Voilà les réponses de Florence AMAUDRU, de professeur des écoles vers Formatrice-Podcasteuse :
Nous lui avons posé les mêmes questions qu’aux 120 anciens professeurs que nous avions interviewés de 2006 à 2016 pour la rubrique « seconde carrière » du Café Pédagogique.
Pouvez-vous retracer les étapes de votre parcours professionnel depuis la fin de vos études jusqu’à votre départ de l'Éducation nationale ?
Une fois le Master MEEF et le CRPE en poche, j’ai exercé 6 ans en tant que professeure des écoles. Je n’ai jamais obtenu de poste fixe, mais j’ai eu l’opportunité de multiplier les expériences. J’ai enseigné de la TPS au CM2, majoritairement en REP (Réseau d’éducation prioritaire) et en multi-niveaux. J’ai eu une classe à l’année lors de ma dernière affectation, mais j’ai le plus souvent effectué des décharges de collègues ou des remplacements. J’ai également exercé un an en tant qu’enseignante surnuméraire après avoir été recrutée sur un poste à profil. J’ai mis fin à ma carrière grâce à une mise en disponibilité qui s’est rapidement transformée en démission.
Quelles compétences votre métier de professeur des écoles vous a-t-il permis d'acquérir ?
Si je devais toutes les nommer, la liste serait très longue. Celles qui me servent le plus au quotidien sont certainement l’organisation, la polyvalence et l’adaptabilité. Pour ma reconversion, le fait de savoir m’exprimer, structurer ma pensée, synthétiser mes lectures et rédiger correctement a été un véritable atout.
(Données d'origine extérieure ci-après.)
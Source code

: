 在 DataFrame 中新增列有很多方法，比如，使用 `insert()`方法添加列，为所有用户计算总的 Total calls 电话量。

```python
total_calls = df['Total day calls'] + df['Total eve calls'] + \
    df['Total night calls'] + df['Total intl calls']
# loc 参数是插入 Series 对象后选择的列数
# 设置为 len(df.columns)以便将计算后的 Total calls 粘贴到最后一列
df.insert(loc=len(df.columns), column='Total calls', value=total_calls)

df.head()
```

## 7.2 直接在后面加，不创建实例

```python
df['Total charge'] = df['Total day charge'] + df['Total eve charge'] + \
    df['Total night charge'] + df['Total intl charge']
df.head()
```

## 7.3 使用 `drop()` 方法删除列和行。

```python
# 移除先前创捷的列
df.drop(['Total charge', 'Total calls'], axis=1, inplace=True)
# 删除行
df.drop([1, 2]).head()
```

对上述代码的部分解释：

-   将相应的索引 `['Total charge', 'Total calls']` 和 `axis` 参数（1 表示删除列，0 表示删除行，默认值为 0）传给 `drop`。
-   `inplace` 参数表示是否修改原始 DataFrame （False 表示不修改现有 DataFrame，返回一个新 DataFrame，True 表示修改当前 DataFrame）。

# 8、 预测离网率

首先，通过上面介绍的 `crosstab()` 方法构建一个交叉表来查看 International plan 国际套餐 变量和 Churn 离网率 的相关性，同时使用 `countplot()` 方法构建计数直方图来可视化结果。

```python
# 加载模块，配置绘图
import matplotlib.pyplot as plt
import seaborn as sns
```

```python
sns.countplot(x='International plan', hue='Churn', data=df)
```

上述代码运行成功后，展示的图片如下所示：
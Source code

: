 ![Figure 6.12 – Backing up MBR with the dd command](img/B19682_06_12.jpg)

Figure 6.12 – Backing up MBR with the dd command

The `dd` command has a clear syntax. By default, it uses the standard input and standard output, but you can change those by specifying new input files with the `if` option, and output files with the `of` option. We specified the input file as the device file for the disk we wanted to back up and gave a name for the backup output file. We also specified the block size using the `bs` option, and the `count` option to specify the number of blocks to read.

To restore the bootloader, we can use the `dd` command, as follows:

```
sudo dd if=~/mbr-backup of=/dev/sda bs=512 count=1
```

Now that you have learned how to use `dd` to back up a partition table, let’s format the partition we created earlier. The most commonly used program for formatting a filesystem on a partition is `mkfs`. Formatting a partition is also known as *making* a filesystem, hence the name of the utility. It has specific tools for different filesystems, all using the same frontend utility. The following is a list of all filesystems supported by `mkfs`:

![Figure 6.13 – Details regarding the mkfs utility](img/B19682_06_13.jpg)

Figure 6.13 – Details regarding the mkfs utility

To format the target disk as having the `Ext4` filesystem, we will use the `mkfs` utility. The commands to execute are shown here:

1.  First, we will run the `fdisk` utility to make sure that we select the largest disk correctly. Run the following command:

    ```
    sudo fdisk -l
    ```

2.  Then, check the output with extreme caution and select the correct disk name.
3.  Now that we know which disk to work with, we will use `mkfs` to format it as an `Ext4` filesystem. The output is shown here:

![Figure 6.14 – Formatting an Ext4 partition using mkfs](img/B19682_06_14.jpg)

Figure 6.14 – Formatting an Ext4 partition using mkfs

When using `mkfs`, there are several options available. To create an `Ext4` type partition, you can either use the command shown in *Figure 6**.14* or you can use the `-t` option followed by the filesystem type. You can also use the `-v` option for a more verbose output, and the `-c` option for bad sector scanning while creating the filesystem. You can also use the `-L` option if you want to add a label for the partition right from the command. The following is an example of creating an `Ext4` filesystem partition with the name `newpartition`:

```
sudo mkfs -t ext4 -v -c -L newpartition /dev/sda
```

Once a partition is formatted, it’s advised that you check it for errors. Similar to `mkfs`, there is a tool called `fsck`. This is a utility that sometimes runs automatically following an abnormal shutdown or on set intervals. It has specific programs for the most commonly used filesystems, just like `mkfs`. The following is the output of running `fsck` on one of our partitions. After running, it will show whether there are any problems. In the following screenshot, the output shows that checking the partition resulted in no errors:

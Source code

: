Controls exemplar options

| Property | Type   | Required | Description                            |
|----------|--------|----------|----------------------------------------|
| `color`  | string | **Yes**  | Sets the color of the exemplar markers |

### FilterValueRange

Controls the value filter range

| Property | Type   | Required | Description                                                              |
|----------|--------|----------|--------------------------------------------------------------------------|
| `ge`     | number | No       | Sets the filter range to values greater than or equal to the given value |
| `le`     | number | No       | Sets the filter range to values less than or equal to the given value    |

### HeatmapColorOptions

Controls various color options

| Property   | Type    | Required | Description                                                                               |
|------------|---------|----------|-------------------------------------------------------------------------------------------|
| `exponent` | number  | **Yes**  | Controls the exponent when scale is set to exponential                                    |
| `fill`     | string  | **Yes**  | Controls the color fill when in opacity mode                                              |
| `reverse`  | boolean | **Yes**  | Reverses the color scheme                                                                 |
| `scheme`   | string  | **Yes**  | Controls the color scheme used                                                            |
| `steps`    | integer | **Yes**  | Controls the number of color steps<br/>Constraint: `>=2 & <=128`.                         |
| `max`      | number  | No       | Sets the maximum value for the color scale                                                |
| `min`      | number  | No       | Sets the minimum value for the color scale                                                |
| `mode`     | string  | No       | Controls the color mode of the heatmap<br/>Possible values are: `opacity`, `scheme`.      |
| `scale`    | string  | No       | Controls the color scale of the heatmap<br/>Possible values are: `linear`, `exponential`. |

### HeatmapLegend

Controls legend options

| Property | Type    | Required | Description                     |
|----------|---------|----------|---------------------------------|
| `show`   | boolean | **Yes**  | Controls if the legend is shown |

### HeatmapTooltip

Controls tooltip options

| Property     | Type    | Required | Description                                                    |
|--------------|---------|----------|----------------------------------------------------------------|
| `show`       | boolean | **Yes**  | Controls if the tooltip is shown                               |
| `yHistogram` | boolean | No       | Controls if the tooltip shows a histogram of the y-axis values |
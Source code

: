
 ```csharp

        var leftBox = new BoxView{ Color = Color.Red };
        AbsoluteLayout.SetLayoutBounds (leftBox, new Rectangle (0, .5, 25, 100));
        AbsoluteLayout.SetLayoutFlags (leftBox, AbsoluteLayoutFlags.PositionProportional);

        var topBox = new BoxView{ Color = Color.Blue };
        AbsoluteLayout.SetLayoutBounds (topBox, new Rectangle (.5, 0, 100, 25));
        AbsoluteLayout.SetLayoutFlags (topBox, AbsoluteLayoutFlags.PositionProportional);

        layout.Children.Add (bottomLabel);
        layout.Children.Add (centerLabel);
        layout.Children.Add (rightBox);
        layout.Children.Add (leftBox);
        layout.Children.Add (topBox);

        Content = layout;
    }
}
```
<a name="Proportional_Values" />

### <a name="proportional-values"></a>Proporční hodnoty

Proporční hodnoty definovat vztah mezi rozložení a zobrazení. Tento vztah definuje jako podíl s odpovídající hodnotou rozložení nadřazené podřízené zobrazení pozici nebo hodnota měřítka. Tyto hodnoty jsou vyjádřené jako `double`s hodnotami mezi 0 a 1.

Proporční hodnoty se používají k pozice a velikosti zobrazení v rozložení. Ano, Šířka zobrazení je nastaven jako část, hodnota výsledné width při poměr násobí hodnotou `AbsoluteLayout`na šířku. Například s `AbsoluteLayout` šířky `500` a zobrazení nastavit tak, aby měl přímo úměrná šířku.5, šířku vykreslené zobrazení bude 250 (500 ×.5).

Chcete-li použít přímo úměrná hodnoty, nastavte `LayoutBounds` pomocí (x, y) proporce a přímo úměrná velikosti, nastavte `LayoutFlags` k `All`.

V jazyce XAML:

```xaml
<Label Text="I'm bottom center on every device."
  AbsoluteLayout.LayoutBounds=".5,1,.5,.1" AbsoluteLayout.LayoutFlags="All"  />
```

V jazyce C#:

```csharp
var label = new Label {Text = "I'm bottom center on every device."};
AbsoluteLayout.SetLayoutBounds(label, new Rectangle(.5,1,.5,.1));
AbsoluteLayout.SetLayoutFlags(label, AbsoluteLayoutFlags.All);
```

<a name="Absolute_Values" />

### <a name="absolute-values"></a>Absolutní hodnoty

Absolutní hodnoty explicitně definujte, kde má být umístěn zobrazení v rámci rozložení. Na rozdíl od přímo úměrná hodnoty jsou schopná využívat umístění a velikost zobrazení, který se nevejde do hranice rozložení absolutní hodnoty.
De plus, je n’ai jamais perdu la main avec les nouvelles technologies et les principaux outils numériques. À cela, j’ajouterais l’écoute, la pédagogie, la curiosité, l’autonomie et la créativité. Autant de compétences qui me permettent aujourd’hui de multiplier les projets et les activités.
Quand avez-vous eu envie de partir et quel a été votre déclic ?
Le discours d’entrée dans le métier, la veille de ma première rentrée scolaire, m’avait déjà mis la puce à l’oreille. Lorsqu’on nous a dit “j’espère que vous aimerez ce métier, car vous allez le faire pendant 42 ans”, je savais déjà que ça ne serait pas mon cas.
Ensuite, lors de ma deuxième année d’enseignement, on m’a refusé une mise en disponibilité. En cherchant comment moduler mon activité pour avoir d’autres expériences professionnelles et personnelles, j’ai découvert que nous n’étions pas libres de demander un temps partiel, de reprendre une formation, de cumuler deux emplois, ou de faire une pause dans notre carrière. J’ai même entendu dire qu’une démission pouvait être refusée.
Plus je découvrais de contraintes liées au statut de fonctionnaire, plus j’en ressentais au quotidien dans mon métier. Le fait de ne pas choisir ses vacances, ses horaires, son lieu de travail, son poste, sa pause… Sans parler du manque de moyens, financiers et humains, qui ne permettent pas d’enseigner à tous les enfants dans de bonnes conditions. Tout cela ne correspondait pas à la vie que je souhaitais mener. J’aspirais à plus de sens et de liberté.
Comment s'est produit ce départ et quel était votre projet ? L'administration a-t-elle cherché à vous en empêcher ?
Comme la majorité des personnes qui souffrent au travail, j’ai longtemps été dans le déni. Il m’a fallu du temps pour comprendre que le problème ne venait pas de la classe, de la distance ou du type de poste sur lequel j’étais affectée. Une fois que j’ai compris que l’Éducation nationale n’était pas faite pour moi (et que je n’étais pas faite pour elle), je me suis questionnée sur mes possibilités. Je savais ce que je ne voulais pas, mais j’avais du mal à trouver ce que je voulais. Et surtout, je ne savais pas comment partir, et les informations qu’on me donnait disaient tout et son contraire. Je me demandais comment j’allais m’en aller, ce que j’allais faire, si j’allais avoir un salaire suffisant, un métier intéressant…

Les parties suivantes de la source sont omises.